On the heels of our latest post – a story about a Northeastern grad who accumulated $200,000 in student loans – the Pew Research Center released a report that members of the class of 2008 borrowed 50 percent more than their counterparts who graduated 12 years earlier. According to the report, increased borrowing by college students has been driven by three trends: more college students are borrowing, college students are borrowing more, and more college students are attending private for-profit schools. The report reveals that the number of undergraduates borrowing rose from 52 percent in 1996 to 60 percent in 2008 and among those who borrowed, the average undergraduate loan increased from $17,000 in 1996 to $23,000 in 2008. The rise in attendance at private, for-profit colleges also resulted in the increase of student borrowing; the report states, “Students who attend for-profit colleges are more likely than other students to borrow, and they typically borrow larger amounts.”

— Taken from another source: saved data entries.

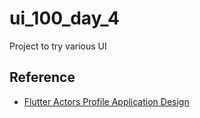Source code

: # ui_100_day_4

Project to try various UI

## Reference 

- [Flutter Actors Profile Application Design](https://github.com/afgprogrammer/Flutter-actors-profile-app-ui)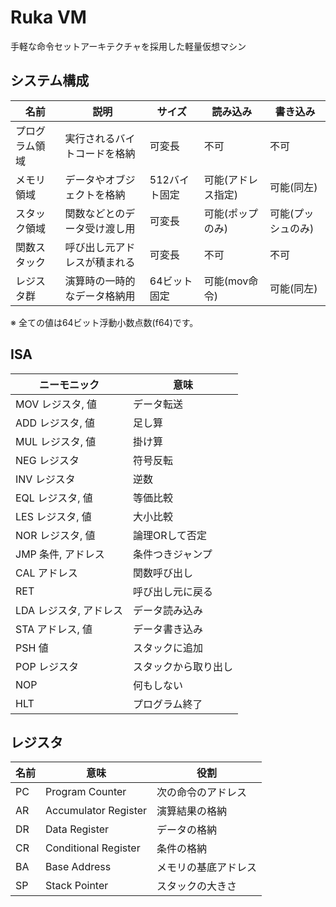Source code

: # Ruka VM
手軽な命令セットアーキテクチャを採用した軽量仮想マシン

## システム構成
|名前|説明|サイズ|読み込み|書き込み|
|---|---|---|---|---|
|プログラム領域|実行されるバイトコードを格納|可変長|不可|不可|
|メモリ領域|データやオブジェクトを格納|512バイト固定|可能(アドレス指定)|可能(同左)|
|スタック領域|関数などとのデータ受け渡し用|可変長|可能(ポップのみ)|可能(プッシュのみ)|
|関数スタック|呼び出し元アドレスが積まれる|可変長|不可|不可|
|レジスタ群|演算時の一時的なデータ格納用|64ビット固定|可能(mov命令)|可能(同左)|

※ 全ての値は64ビット浮動小数点数(f64)です。

## ISA
|ニーモニック|意味|
|---|---|
|MOV レジスタ, 値|データ転送|
|ADD レジスタ, 値|足し算|
|MUL レジスタ, 値|掛け算|
|NEG レジスタ|符号反転|
|INV レジスタ|逆数|
|EQL レジスタ, 値|等価比較|
|LES レジスタ, 値|大小比較|
|NOR レジスタ, 値|論理ORして否定|
|JMP 条件, アドレス|条件つきジャンプ|
|CAL アドレス|関数呼び出し|
|RET|呼び出し元に戻る|
|LDA レジスタ, アドレス|データ読み込み|
|STA アドレス, 値|データ書き込み|
|PSH 値|スタックに追加|
|POP レジスタ|スタックから取り出し|
|NOP|何もしない|
|HLT|プログラム終了|

## レジスタ
|名前|意味|役割|
|---|---|---|
|PC|Program Counter|次の命令のアドレス|
|AR|Accumulator Register|演算結果の格納|
|DR|Data Register|データの格納|
|CR|Conditional Register|条件の格納|
|BA|Base Address|メモリの基底アドレス|
|SP|Stack Pointer|スタックの大きさ|
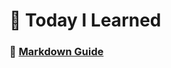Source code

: # 🧾 Today I Learned
### 📕 [Markdown Guide](https://github.com/my-choe/TIL/blob/main/Git/Github/MarkdownGuide.md)
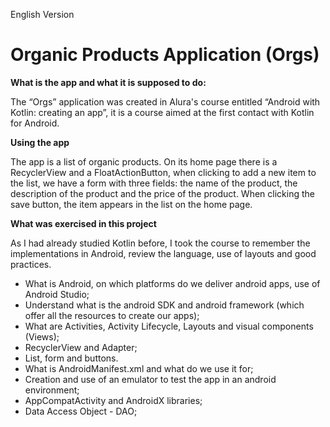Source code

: English Version

# Organic Products Application (Orgs)

**What is the app and what it is supposed to do:**

The “Orgs” application was created in Alura's course entitled “Android with Kotlin: creating an app”, it is a course aimed at the first contact with Kotlin for Android.

**Using the app**

The app is a list of organic products. On its home page there is a RecyclerView and a FloatActionButton, when clicking to add a new item to the list, 
we have a form with three fields: the name of the product, the description of the product and the price of the product. 
When clicking the save button, the item appears in the list on the home page.

**What was exercised in this project**

As I had already studied Kotlin before, I took the course to remember the implementations in Android, review the language, use of layouts and good practices.

- What is Android, on which platforms do we deliver android apps, use of Android Studio;
- Understand what is the android SDK and android framework (which offer all the resources to create our apps);
- What are Activities, Activity Lifecycle, Layouts and visual components (Views);
- RecyclerView and Adapter;
- List, form and buttons.
- What is AndroidManifest.xml and what do we use it for;
- Creation and use of an emulator to test the app in an android environment;
- AppCompatActivity and AndroidX libraries;
- Data Access Object - DAO;

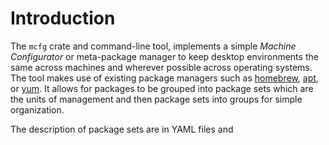 # Introduction

The `mcfg` crate and command-line tool, implements a simple *Machine Configurator* or meta-package manager to keep 
desktop environments the same across machines and wherever possible across operating systems. The tool makes use of 
existing package managers such as [homebrew](https://brew.sh/), [apt](https://en.wikipedia.org/wiki/APT_(software)), 
or [yum](https://en.wikipedia.org/wiki/Yum_(software)). It allows for packages to be grouped into package sets which
are the units of management and then package sets into groups for simple organization.

The description of package sets are in YAML files and 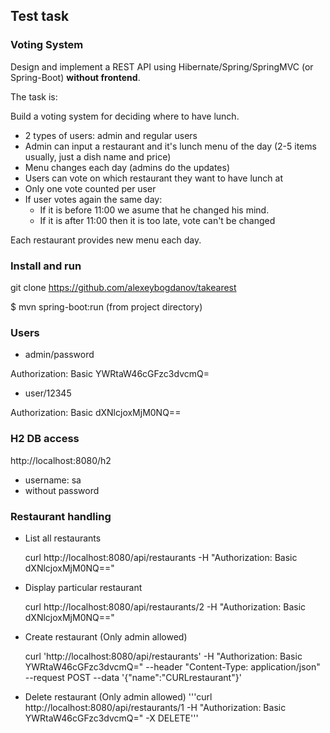 ## Test task
### Voting System

Design and implement a REST API using Hibernate/Spring/SpringMVC (or Spring-Boot) **without frontend**.

The task is:

Build a voting system for deciding where to have lunch.

 * 2 types of users: admin and regular users
 * Admin can input a restaurant and it's lunch menu of the day (2-5 items usually, just a dish name and price)
 * Menu changes each day (admins do the updates)
 * Users can vote on which restaurant they want to have lunch at
 * Only one vote counted per user
 * If user votes again the same day:
    - If it is before 11:00 we asume that he changed his mind.
    - If it is after 11:00 then it is too late, vote can't be changed

Each restaurant provides new menu each day.

### Install and run

git clone https://github.com/alexeybogdanov/takearest

$ mvn spring-boot:run (from project directory)

### Users
* admin/password 

Authorization: Basic YWRtaW46cGFzc3dvcmQ=

* user/12345

Authorization: Basic dXNlcjoxMjM0NQ==

### H2 DB access
http://localhost:8080/h2

* username: sa
* without password

### Restaurant handling 

* List all restaurants

    curl http://localhost:8080/api/restaurants -H "Authorization: Basic dXNlcjoxMjM0NQ==" 
 

* Display particular restaurant

    curl http://localhost:8080/api/restaurants/2 -H "Authorization: Basic dXNlcjoxMjM0NQ==" 
    
* Create restaurant (Only admin allowed)

    curl 'http://localhost:8080/api/restaurants' -H "Authorization: Basic YWRtaW46cGFzc3dvcmQ=" --header "Content-Type:             application/json" --request POST  --data '{"name":"CURLrestaurant"}' 

* Delete restaurant (Only admin allowed)
    '''curl http://localhost:8080/api/restaurants/1 -H "Authorization: Basic YWRtaW46cGFzc3dvcmQ=" -X DELETE''' 

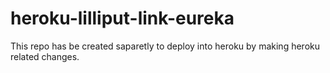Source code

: # heroku-lilliput-link-eureka
This repo has be created saparetly to deploy into heroku by making heroku related changes.
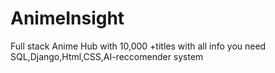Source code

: # AnimeInsight
Full stack Anime Hub with 10,000  +titles with all info you need 
SQL,Django,Html,CSS,AI-reccomender system
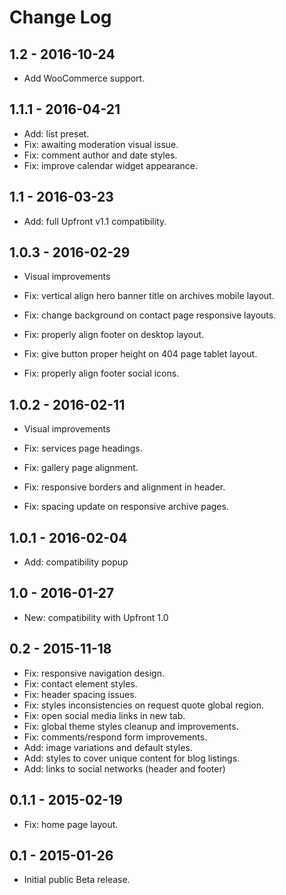 Change Log
============


1.2 - 2016-10-24
-------------------------------------------------------------------------------
- Add WooCommerce support.

1.1.1 - 2016-04-21
-------------------------------------------------------------------------------
- Add: list preset.
- Fix: awaiting moderation visual issue.
- Fix: comment author and date styles.
- Fix: improve calendar widget appearance.

1.1 - 2016-03-23
-------------------------------------------------------------------------------
- Add: full Upfront v1.1 compatibility.

1.0.3 - 2016-02-29
-------------------------------------------------------------------------------
- Visual improvements

- Fix: vertical align hero banner title on archives mobile layout.
- Fix: change background on contact page responsive layouts.
- Fix: properly align footer on desktop layout.
- Fix: give button proper height on 404 page tablet layout.
- Fix: properly align footer social icons.

1.0.2 - 2016-02-11
-------------------------------------------------------------------------------
- Visual improvements

- Fix: services page headings.
- Fix: gallery page alignment.
- Fix: responsive borders and alignment in header.
- Fix: spacing update on responsive archive pages.

1.0.1 - 2016-02-04
-------------------------------------------------------------------------------
- Add: compatibility popup

1.0 - 2016-01-27
-------------------------------------------------------------------------------
- New: compatibility with Upfront 1.0

0.2 - 2015-11-18
-------------------------------------------------------------------------------
- Fix: responsive navigation design.
- Fix: contact element styles.
- Fix: header spacing issues.
- Fix: styles inconsistencies on request quote global region.
- Fix: open social media links in new tab.
- Fix: global theme styles cleanup and improvements.
- Fix: comments/respond form improvements.
- Add: image variations and default styles.
- Add: styles to cover unique content for blog listings.
- Add: links to social networks (header and footer)

0.1.1 - 2015-02-19
-------------------------------------------------------------------------------
- Fix: home page layout.

0.1 - 2015-01-26
-------------------------------------------------------------------------------
- Initial public Beta release.

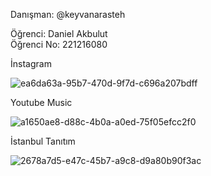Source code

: Danışman: @keyvanarasteh

Öğrenci: Daniel Akbulut   
Öğrenci No: 221216080


İnstagram

![ea6da63a-95b7-470d-9f7d-c696a207bdff](https://github.com/danielakbulut/mobilodev_/assets/152086868/f95a0b5f-d99e-42d7-bcce-dd3c98491f5c)



Youtube Music


![a1650ae8-d88c-4b0a-a0ed-75f05efcc2f0](https://github.com/danielakbulut/mobilodev_/assets/152086868/1d7996d4-669f-42e9-96b3-2ba0e7587879)


İstanbul Tanıtım

![2678a7d5-e47c-45b7-a9c8-d9a80b90f3ac](https://github.com/danielakbulut/mobilodev_/assets/152086868/b9f1771b-c9ad-4e23-b2eb-85458cb4be28)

This isn’t the shock of the century by any means. In August, the Wall Street Journal reported that for the first time in history, student-loan debt surpassed credit card debt. The figures are staggering: According to the Federal Reserve, Americans owe $826.5 billion in revolving credit, while students owe an estimated $829.785 billion in loans. In fact, so many college graduates are plagued by massive amounts of debt that the Huffington Post has provided an outlet for college graduates to share their stories - almost as a cautionary tale – through an ongoing project, Majoring in Debt.

What do you think? With recent college graduates facing debt in the hundreds of thousands, what are you doing to ensure you don’t end up in the same situation?